Wie Facebook durch einen Post in seinem Developer Blog bekannt gab, ermöglicht das größte Social Network der Welt ab sofort Entwicklern von Applikationen über den sog. Open Graph neben den gängigen Profilinformationen auch auf die aktuelle Adresse und die Handynummer des Users zuzugreifen. Dies geschieht zwar nicht automatisch – der User muss nach wie vor vorher seine Erlaubnis erteilen – doch muss kritisiert werden, dass diese einschneidende Änderung einfach in die Standardabfrage für Applikationen mit aufgenommen wurde.

Da die meisten User es inzwischen gewohnt sein dürften, auf Authorisierungsanfragen von Facebook-Apps direkt zu reagieren und diese zu bestätigen, ist davon auszugehen, dass ein Großteil der User diese Neuerung nicht explizit mitbekommt und die Anfragen weiterhin wie gewohnt bestätigt. Im Developer Blog von Facebook hagelte es nach der Ankündigung umgehend heftige Kritik an diesem Vorgehen. In der Tat muss sich Facebook vorwerfen lassen, nicht genug zu tun, um die Daten vor dem Zugriff durch Dritte zu schützen. Wie der Blog Facebookmarketing zu diesem Thema anmerkt, geht es „schon lang nicht mehr darum, was Facebook selbst mit all den Daten macht.“ Denn Facebook überprüft nicht, welche Applikationen auf diese sensiblen Daten zugreifen wollen. Auch wird der User nicht ausreichend deutlich davor gewarnt. Damit dürfte also Entwicklern von Spam- und Malware ein weiterer Ansatzpunkt geliefert werden, Daten mit betrügerischer Absicht verdeckt zu sammeln oder gar weiter zu verkaufen.

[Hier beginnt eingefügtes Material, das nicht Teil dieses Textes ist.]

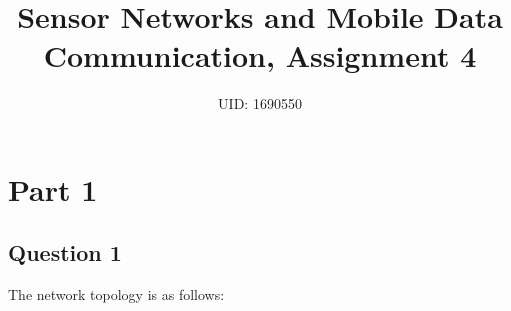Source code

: \documentclass[11pt,journal]{article}
\begin{document}
	\title{Sensor Networks and Mobile Data Communication, Assignment 4}
	
	\author{UID: 1690550}%
	



	
	
	\maketitle
	
	
	
	
	\section{Part 1}
	\subsection{Question 1}
	The network topology is as follows:
	
\end{document}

Natürlich wirft dieses Vorgehen auch die Frage auf, was Facebook mit dem Ganzen eigentlich bezweckt?! Nun, offensichtlich möchte man damit seinen Usern einen ganz klaren Mehrwert bieten:
Einfaches Anmelden auf unterschiedlichen Websites und ein weiteres Verkürzen von Anmeldeprozessen. Auch können Applikationen durch diese Daten noch besser auf den jeweiligen User zugeschnitten werden. Nichtsdestotrotz dürften auf den ersten Blick die negativen Aspekte überwiegen. Zudem muss sich Facebook den Vorwurf gefallen lassen, diese Neuerung mit all ihren positiven wie negativen Auswirkungen nicht klar für alle User angekündigt und kommuniziert zu haben. Wie allfacebook.com so schön dazu bemerkt: “… we want transparency from a company that expects its own users to be completely transparent.” Da ist es nur ein kleiner Trost, dass User ja nachträglich einschränken können, welche Daten eine Applikation auslesen darf.